▶ What you have to do: All of the records must come back exactly as they were given.

*** Opening of Information shown ***

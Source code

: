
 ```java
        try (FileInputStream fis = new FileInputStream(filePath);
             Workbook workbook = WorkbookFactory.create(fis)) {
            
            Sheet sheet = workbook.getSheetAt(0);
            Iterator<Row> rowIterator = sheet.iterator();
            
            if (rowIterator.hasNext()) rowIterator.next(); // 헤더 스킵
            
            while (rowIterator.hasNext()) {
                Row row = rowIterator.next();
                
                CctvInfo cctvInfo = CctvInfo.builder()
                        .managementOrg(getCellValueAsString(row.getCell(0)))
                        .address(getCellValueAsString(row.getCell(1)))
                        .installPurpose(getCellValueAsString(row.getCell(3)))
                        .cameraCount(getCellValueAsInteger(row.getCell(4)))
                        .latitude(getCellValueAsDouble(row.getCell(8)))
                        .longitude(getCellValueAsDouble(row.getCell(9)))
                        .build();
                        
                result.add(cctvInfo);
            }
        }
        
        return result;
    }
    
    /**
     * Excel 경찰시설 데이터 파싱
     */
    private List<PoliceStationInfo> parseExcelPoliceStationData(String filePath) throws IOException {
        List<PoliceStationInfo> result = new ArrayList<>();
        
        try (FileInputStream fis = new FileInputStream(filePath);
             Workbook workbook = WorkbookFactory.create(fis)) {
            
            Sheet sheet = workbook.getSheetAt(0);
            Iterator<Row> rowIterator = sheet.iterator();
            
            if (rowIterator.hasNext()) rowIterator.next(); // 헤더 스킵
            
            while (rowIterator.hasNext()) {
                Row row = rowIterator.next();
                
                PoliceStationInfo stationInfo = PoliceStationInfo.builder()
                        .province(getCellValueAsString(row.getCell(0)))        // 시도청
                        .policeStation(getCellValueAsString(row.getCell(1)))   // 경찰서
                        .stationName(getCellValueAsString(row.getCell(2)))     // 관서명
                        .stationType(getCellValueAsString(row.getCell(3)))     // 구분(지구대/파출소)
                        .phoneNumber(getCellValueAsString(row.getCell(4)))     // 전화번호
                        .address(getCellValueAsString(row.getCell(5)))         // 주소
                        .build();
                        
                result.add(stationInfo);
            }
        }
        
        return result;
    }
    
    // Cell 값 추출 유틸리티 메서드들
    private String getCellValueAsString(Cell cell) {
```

*** Close of Information shown ***

▶ Task solution:
Source code

:
 ```java
        try (FileInputStream fis = new FileInputStream(filePath);
             Workbook workbook = WorkbookFactory.create(fis)) {
            
            Sheet sheet = workbook.getSheetAt(0);
            Iterator<Row> rowIterator = sheet.iterator();
            
            if (rowIterator.hasNext()) rowIterator.next(); // 헤더 스킵
            
            while (rowIterator.hasNext()) {
                Row row = rowIterator.next();
                
                CctvInfo cctvInfo = CctvInfo.builder()
                        .managementOrg(getCellValueAsString(row.getCell(0)))
                        .address(getCellValueAsString(row.getCell(1)))
                        .installPurpose(getCellValueAsString(row.getCell(3)))
                        .cameraCount(getCellValueAsInteger(row.getCell(4)))
                        .latitude(getCellValueAsDouble(row.getCell(8)))
                        .longitude(getCellValueAsDouble(row.getCell(9)))
                        .build();
                        
                result.add(cctvInfo);
            }
        }
        
        return result;
    }
    
    /**
     * Excel 경찰시설 데이터 파싱
     */
    private List<PoliceStationInfo> parseExcelPoliceStationData(String filePath) throws IOException {
        List<PoliceStationInfo> result = new ArrayList<>();
        
        try (FileInputStream fis = new FileInputStream(filePath);
             Workbook workbook = WorkbookFactory.create(fis)) {
            
            Sheet sheet = workbook.getSheetAt(0);
            Iterator<Row> rowIterator = sheet.iterator();
            
            if (rowIterator.hasNext()) rowIterator.next(); // 헤더 스킵
            
            while (rowIterator.hasNext()) {
                Row row = rowIterator.next();
                
                PoliceStationInfo stationInfo = PoliceStationInfo.builder()
                        .province(getCellValueAsString(row.getCell(0)))        // 시도청
                        .policeStation(getCellValueAsString(row.getCell(1)))   // 경찰서
                        .stationName(getCellValueAsString(row.getCell(2)))     // 관서명
                        .stationType(getCellValueAsString(row.getCell(3)))     // 구분(지구대/파출소)
                        .phoneNumber(getCellValueAsString(row.getCell(4)))     // 전화번호
                        .address(getCellValueAsString(row.getCell(5)))         // 주소
                        .build();
                        
                result.add(stationInfo);
            }
        }
        
        return result;
    }
    
    // Cell 값 추출 유틸리티 메서드들
    private String getCellValueAsString(Cell cell) {
```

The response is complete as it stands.